What you need to do: Using the records below, count the lines containing "packets" and give only the total.

Exercise data:
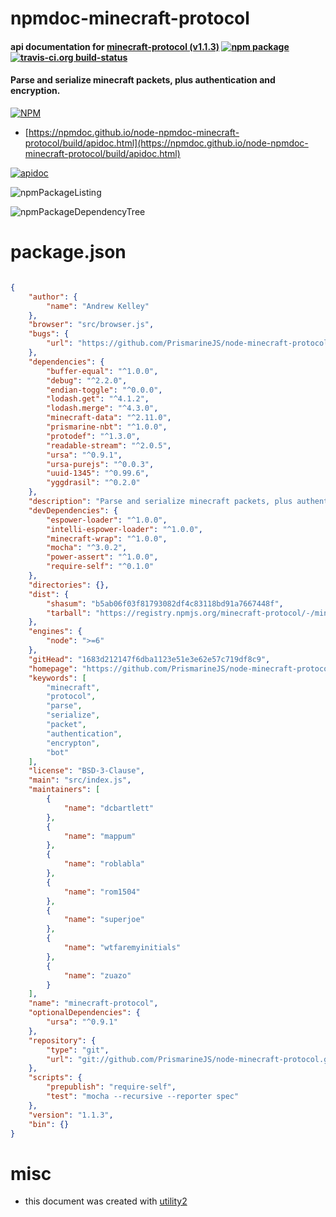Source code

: # npmdoc-minecraft-protocol

#### api documentation for  [minecraft-protocol (v1.1.3)](https://github.com/PrismarineJS/node-minecraft-protocol#readme)  [![npm package](https://img.shields.io/npm/v/npmdoc-minecraft-protocol.svg?style=flat-square)](https://www.npmjs.org/package/npmdoc-minecraft-protocol) [![travis-ci.org build-status](https://api.travis-ci.org/npmdoc/node-npmdoc-minecraft-protocol.svg)](https://travis-ci.org/npmdoc/node-npmdoc-minecraft-protocol)

#### Parse and serialize minecraft packets, plus authentication and encryption.

[![NPM](https://nodei.co/npm/minecraft-protocol.png?downloads=true&downloadRank=true&stars=true)](https://www.npmjs.com/package/minecraft-protocol)

- [https://npmdoc.github.io/node-npmdoc-minecraft-protocol/build/apidoc.html](https://npmdoc.github.io/node-npmdoc-minecraft-protocol/build/apidoc.html)

[![apidoc](https://npmdoc.github.io/node-npmdoc-minecraft-protocol/build/screenCapture.buildCi.browser.%252Ftmp%252Fbuild%252Fapidoc.html.png)](https://npmdoc.github.io/node-npmdoc-minecraft-protocol/build/apidoc.html)

![npmPackageListing](https://npmdoc.github.io/node-npmdoc-minecraft-protocol/build/screenCapture.npmPackageListing.svg)

![npmPackageDependencyTree](https://npmdoc.github.io/node-npmdoc-minecraft-protocol/build/screenCapture.npmPackageDependencyTree.svg)



# package.json

```json

{
    "author": {
        "name": "Andrew Kelley"
    },
    "browser": "src/browser.js",
    "bugs": {
        "url": "https://github.com/PrismarineJS/node-minecraft-protocol/issues"
    },
    "dependencies": {
        "buffer-equal": "^1.0.0",
        "debug": "^2.2.0",
        "endian-toggle": "^0.0.0",
        "lodash.get": "^4.1.2",
        "lodash.merge": "^4.3.0",
        "minecraft-data": "^2.11.0",
        "prismarine-nbt": "^1.0.0",
        "protodef": "^1.3.0",
        "readable-stream": "^2.0.5",
        "ursa": "^0.9.1",
        "ursa-purejs": "^0.0.3",
        "uuid-1345": "^0.99.6",
        "yggdrasil": "^0.2.0"
    },
    "description": "Parse and serialize minecraft packets, plus authentication and encryption.",
    "devDependencies": {
        "espower-loader": "^1.0.0",
        "intelli-espower-loader": "^1.0.0",
        "minecraft-wrap": "^1.0.0",
        "mocha": "^3.0.2",
        "power-assert": "^1.0.0",
        "require-self": "^0.1.0"
    },
    "directories": {},
    "dist": {
        "shasum": "b5ab06f03f81793082df4c83118bd91a7667448f",
        "tarball": "https://registry.npmjs.org/minecraft-protocol/-/minecraft-protocol-1.1.3.tgz"
    },
    "engines": {
        "node": ">=6"
    },
    "gitHead": "1683d212147f6dba1123e51e3e62e57c719df8c9",
    "homepage": "https://github.com/PrismarineJS/node-minecraft-protocol#readme",
    "keywords": [
        "minecraft",
        "protocol",
        "parse",
        "serialize",
        "packet",
        "authentication",
        "encrypton",
        "bot"
    ],
    "license": "BSD-3-Clause",
    "main": "src/index.js",
    "maintainers": [
        {
            "name": "dcbartlett"
        },
        {
            "name": "mappum"
        },
        {
            "name": "roblabla"
        },
        {
            "name": "rom1504"
        },
        {
            "name": "superjoe"
        },
        {
            "name": "wtfaremyinitials"
        },
        {
            "name": "zuazo"
        }
    ],
    "name": "minecraft-protocol",
    "optionalDependencies": {
        "ursa": "^0.9.1"
    },
    "repository": {
        "type": "git",
        "url": "git://github.com/PrismarineJS/node-minecraft-protocol.git"
    },
    "scripts": {
        "prepublish": "require-self",
        "test": "mocha --recursive --reporter spec"
    },
    "version": "1.1.3",
    "bin": {}
}
```



# misc
- this document was created with [utility2](https://github.com/kaizhu256/node-utility2)
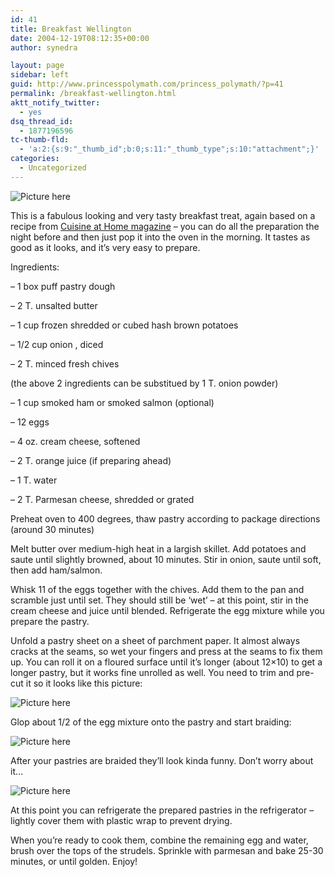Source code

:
 ```yaml
---
id: 41
title: Breakfast Wellington
date: 2004-12-19T08:12:35+00:00
author: synedra

layout: page
sidebar: left
guid: http://www.princesspolymath.com/princess_polymath/?p=41
permalink: /breakfast-wellington.html
aktt_notify_twitter:
  - yes
dsq_thread_id:
  - 1877196596
tc-thumb-fld:
  - 'a:2:{s:9:"_thumb_id";b:0;s:11:"_thumb_type";s:10:"attachment";}'
categories:
  - Uncategorized
---
```

![Picture here](http://www.perlgoddess.com/blog/images/well4.jpg)
  
This is a fabulous looking and very tasty breakfast treat, again based on a recipe from [Cuisine at Home magazine](http://www.cuisinemag.com/) &#8211; you can do all the preparation the night before and then just pop it into the oven in the morning. It tastes as good as it looks, and it&#8217;s very easy to prepare.
  
Ingredients:
  
&#8211; 1 box puff pastry dough
  
&#8211; 2 T. unsalted butter
  
&#8211; 1 cup frozen shredded or cubed hash brown potatoes
  
&#8211; 1/2 cup onion , diced
  
&#8211; 2 T. minced fresh chives
  
(the above 2 ingredients can be substitued by 1 T. onion powder)
  
&#8211; 1 cup smoked ham or smoked salmon (optional)
  
&#8211; 12 eggs
  
&#8211; 4 oz. cream cheese, softened
  
&#8211; 2 T. orange juice (if preparing ahead)
  
&#8211; 1 T. water
  
&#8211; 2 T. Parmesan cheese, shredded or grated
  
Preheat oven to 400 degrees, thaw pastry according to package directions (around 30 minutes)
  
Melt butter over medium-high heat in a largish skillet. Add potatoes and saute until slightly browned, about 10 minutes. Stir in onion, saute until soft, then add ham/salmon.
  
Whisk 11 of the eggs together with the chives. Add them to the pan and scramble just until set. They should still be &#8216;wet&#8217; &#8211; at this point, stir in the cream cheese and juice until blended. Refrigerate the egg mixture while you prepare the pastry.
  
Unfold a pastry sheet on a sheet of parchment paper. It almost always cracks at the seams, so wet your fingers and press at the seams to fix them up. You can roll it on a floured surface until it&#8217;s longer (about 12&#215;10) to get a longer pastry, but it works fine unrolled as well. You need to trim and pre-cut it so it looks like this picture:
  
![Picture here](http://www.perlgoddess.com/blog/images/well1.jpg)
  
Glop about 1/2 of the egg mixture onto the pastry and start braiding:
  
![Picture here](http://www.perlgoddess.com/blog/images/well2.jpg)
  
After your pastries are braided they&#8217;ll look kinda funny. Don&#8217;t worry about it&#8230;
  
![Picture here](http://www.perlgoddess.com/blog/images/well3.jpg)
  
At this point you can refrigerate the prepared pastries in the refrigerator &#8211; lightly cover them with plastic wrap to prevent drying.
  
When you&#8217;re ready to cook them, combine the remaining egg and water, brush over the tops of the strudels. Sprinkle with parmesan and bake 25-30 minutes, or until golden. Enjoy!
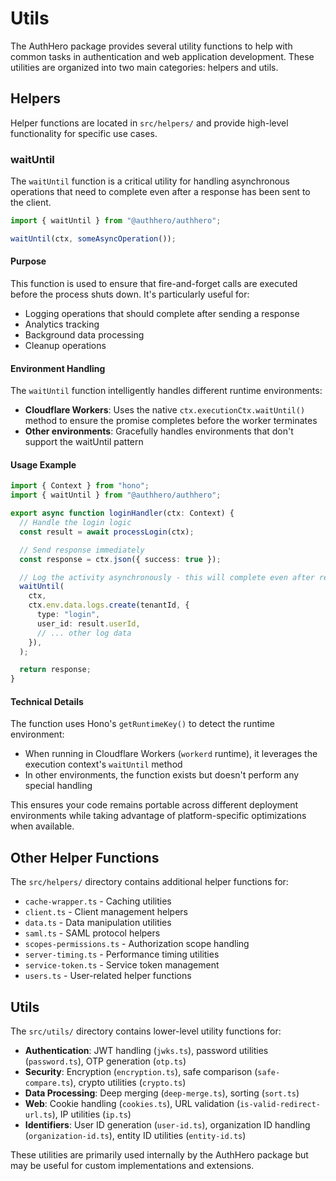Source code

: # Utils

The AuthHero package provides several utility functions to help with common tasks in authentication and web application development. These utilities are organized into two main categories: helpers and utils.

## Helpers

Helper functions are located in `src/helpers/` and provide high-level functionality for specific use cases.

### waitUntil

The `waitUntil` function is a critical utility for handling asynchronous operations that need to complete even after a response has been sent to the client.

```typescript
import { waitUntil } from "@authhero/authhero";

waitUntil(ctx, someAsyncOperation());
```

#### Purpose

This function is used to ensure that fire-and-forget calls are executed before the process shuts down. It's particularly useful for:

- Logging operations that should complete after sending a response
- Analytics tracking
- Background data processing
- Cleanup operations

#### Environment Handling

The `waitUntil` function intelligently handles different runtime environments:

- **Cloudflare Workers**: Uses the native `ctx.executionCtx.waitUntil()` method to ensure the promise completes before the worker terminates
- **Other environments**: Gracefully handles environments that don't support the waitUntil pattern

#### Usage Example

```typescript
import { Context } from "hono";
import { waitUntil } from "@authhero/authhero";

export async function loginHandler(ctx: Context) {
  // Handle the login logic
  const result = await processLogin(ctx);

  // Send response immediately
  const response = ctx.json({ success: true });

  // Log the activity asynchronously - this will complete even after response is sent
  waitUntil(
    ctx,
    ctx.env.data.logs.create(tenantId, {
      type: "login",
      user_id: result.userId,
      // ... other log data
    }),
  );

  return response;
}
```

#### Technical Details

The function uses Hono's `getRuntimeKey()` to detect the runtime environment:

- When running in Cloudflare Workers (`workerd` runtime), it leverages the execution context's `waitUntil` method
- In other environments, the function exists but doesn't perform any special handling

This ensures your code remains portable across different deployment environments while taking advantage of platform-specific optimizations when available.

## Other Helper Functions

The `src/helpers/` directory contains additional helper functions for:

- `cache-wrapper.ts` - Caching utilities
- `client.ts` - Client management helpers
- `data.ts` - Data manipulation utilities
- `saml.ts` - SAML protocol helpers
- `scopes-permissions.ts` - Authorization scope handling
- `server-timing.ts` - Performance timing utilities
- `service-token.ts` - Service token management
- `users.ts` - User-related helper functions

## Utils

The `src/utils/` directory contains lower-level utility functions for:

- **Authentication**: JWT handling (`jwks.ts`), password utilities (`password.ts`), OTP generation (`otp.ts`)
- **Security**: Encryption (`encryption.ts`), safe comparison (`safe-compare.ts`), crypto utilities (`crypto.ts`)
- **Data Processing**: Deep merging (`deep-merge.ts`), sorting (`sort.ts`)
- **Web**: Cookie handling (`cookies.ts`), URL validation (`is-valid-redirect-url.ts`), IP utilities (`ip.ts`)
- **Identifiers**: User ID generation (`user-id.ts`), organization ID handling (`organization-id.ts`), entity ID utilities (`entity-id.ts`)

These utilities are primarily used internally by the AuthHero package but may be useful for custom implementations and extensions.
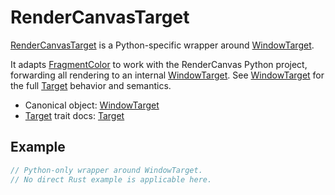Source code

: # RenderCanvasTarget

[RenderCanvasTarget](https://fragmentcolor.org/api/hidden/platforms/python/rendercanvastarget) is a Python-specific wrapper around [WindowTarget](https://fragmentcolor.org/api/targets/windowtarget).

It adapts [FragmentColor](https://fragmentcolor.org) to work with the RenderCanvas Python project, forwarding all rendering to an internal [WindowTarget](https://fragmentcolor.org/api/targets/windowtarget). See [WindowTarget](https://fragmentcolor.org/api/targets/windowtarget) for the full [Target](https://fragmentcolor.org/api/core/target) behavior and semantics.

- Canonical object: [WindowTarget](https://fragmentcolor.org/api/targets/windowtarget)
- [Target](https://fragmentcolor.org/api/core/target) trait docs: [Target](https://fragmentcolor.org/api/core/target)

## Example

```rust
// Python-only wrapper around WindowTarget.
// No direct Rust example is applicable here.
```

Solution to the problem: 2